米サンフランシスコのTwitter本社(11月6日に筆者撮影)

 では、彼はなにをしようとしているのか? そして、Twitterはどうなろうとしているのだろうか? 少しその辺を考えてみよう。

マスク氏という「ツイ廃」が導く混沌のTwitter

 正直な話をすると、イーロン・マスク氏が本当のところなにを考えていて、Twitterをどのような存在にしようとしているのか、分からない。「そんな無責任な」と言われそうだが、分からないものを無理に「分かった」とするのは間違いなので、素直に「分からない」としておく。

 現在のTwitterは混沌(こんとん)としている。大手企業が広告出稿を停止したのは、その混沌さを嫌ったからに他ならない。「分からない」「混沌としている」という状況は、本質的にはあまり好まれないものだ。

 では、マスク氏が現在の混沌を目指していたのかどうか? これは「おそらく」という留保付きだが、狙っていた部分があるだろうと思う。

 ただし、それまでのTwitterが澄んだ水のような状況だったか、というとそんなことはない。
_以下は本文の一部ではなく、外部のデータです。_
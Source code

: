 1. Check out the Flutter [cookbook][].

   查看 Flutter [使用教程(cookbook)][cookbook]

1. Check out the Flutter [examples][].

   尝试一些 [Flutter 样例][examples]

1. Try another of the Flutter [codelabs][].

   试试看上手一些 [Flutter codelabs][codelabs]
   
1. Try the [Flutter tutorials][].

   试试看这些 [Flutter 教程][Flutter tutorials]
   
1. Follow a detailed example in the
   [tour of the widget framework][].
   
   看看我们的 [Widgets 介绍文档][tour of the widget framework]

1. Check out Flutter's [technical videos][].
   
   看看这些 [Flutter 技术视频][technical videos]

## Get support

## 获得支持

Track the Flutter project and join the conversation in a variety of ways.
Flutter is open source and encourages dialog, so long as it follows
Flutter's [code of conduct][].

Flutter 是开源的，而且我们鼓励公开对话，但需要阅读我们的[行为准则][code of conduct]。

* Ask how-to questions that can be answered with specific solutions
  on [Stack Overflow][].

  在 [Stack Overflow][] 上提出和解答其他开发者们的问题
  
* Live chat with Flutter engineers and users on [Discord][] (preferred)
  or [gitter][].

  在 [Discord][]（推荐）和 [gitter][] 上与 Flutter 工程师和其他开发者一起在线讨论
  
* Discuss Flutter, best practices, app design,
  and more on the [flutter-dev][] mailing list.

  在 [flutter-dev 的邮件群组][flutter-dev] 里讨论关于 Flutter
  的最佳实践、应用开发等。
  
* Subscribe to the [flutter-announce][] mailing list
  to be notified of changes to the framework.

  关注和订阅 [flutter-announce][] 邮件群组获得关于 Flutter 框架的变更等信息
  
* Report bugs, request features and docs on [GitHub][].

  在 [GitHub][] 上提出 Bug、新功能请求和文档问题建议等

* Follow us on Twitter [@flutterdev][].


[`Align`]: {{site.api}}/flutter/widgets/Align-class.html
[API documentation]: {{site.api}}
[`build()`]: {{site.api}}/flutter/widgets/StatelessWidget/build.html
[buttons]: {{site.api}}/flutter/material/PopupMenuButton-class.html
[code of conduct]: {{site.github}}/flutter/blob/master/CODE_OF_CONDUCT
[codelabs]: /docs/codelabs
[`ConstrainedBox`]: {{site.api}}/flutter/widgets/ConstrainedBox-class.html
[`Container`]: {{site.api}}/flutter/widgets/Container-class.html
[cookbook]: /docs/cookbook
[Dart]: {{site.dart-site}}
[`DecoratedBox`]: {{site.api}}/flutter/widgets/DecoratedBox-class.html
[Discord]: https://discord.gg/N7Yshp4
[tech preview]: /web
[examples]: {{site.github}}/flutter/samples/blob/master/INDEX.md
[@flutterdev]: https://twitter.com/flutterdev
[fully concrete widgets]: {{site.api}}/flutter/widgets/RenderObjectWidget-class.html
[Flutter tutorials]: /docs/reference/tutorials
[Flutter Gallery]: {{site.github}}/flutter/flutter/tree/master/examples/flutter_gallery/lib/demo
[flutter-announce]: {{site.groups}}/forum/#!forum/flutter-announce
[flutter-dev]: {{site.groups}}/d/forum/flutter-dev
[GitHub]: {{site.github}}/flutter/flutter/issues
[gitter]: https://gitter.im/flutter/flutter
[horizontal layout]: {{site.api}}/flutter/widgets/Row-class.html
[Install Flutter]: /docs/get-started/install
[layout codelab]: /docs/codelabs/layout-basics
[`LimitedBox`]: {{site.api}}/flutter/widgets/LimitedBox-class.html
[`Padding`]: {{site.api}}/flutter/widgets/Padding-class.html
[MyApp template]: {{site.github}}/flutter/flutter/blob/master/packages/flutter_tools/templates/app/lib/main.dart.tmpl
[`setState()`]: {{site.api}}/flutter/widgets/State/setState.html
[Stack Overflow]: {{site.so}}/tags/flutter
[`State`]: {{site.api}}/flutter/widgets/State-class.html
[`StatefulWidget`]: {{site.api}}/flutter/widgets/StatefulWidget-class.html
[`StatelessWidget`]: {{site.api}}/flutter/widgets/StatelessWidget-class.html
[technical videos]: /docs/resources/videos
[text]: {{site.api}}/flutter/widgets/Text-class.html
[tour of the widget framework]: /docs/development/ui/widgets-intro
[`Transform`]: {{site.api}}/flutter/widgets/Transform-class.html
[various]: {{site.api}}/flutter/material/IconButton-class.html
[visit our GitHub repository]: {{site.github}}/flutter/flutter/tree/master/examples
むしろ「非常に不透明」であり、マスク氏はその不透明さを嫌っていた。だから、あえてTwitterを揺さぶり、かき回して、あえて混沌とした状態を作り出した上で、不要なものやよくないものを沈殿させ、彼が住みやすいTwitterを作ろうとしているのかもしれない、とは思う。ご存じのように彼は、世界有数の「ツイ廃」だからだ。

買収前からTwitterは「不透明」だった

 買収前のTwitterがどう不透明だったのか?

 誤解されると困るのだが、別に「偏向していた」「不公正な取引が横行していた」ということではない。基準が曖昧だったのが問題なのだ。だから「濁っていた」のではなく「不透明だった」と書いたのである。

 例えばツイート表示の仕組み。

 Twitterは「ホーム」表示にしておくと、同社のおすすめツイートが順に表示されるようになっている。多くの人はこの設定になっているのではないだろうか。時系列に沿っているわけでもなく、フォローしたツイートが全部出てくるわけでもない。いろいろな話題が出てくる=ツイートの話題量が最大化するようになっている、といわれていたものの、どういうルールでそうなっていたかを正確に把握している人は皆無だ。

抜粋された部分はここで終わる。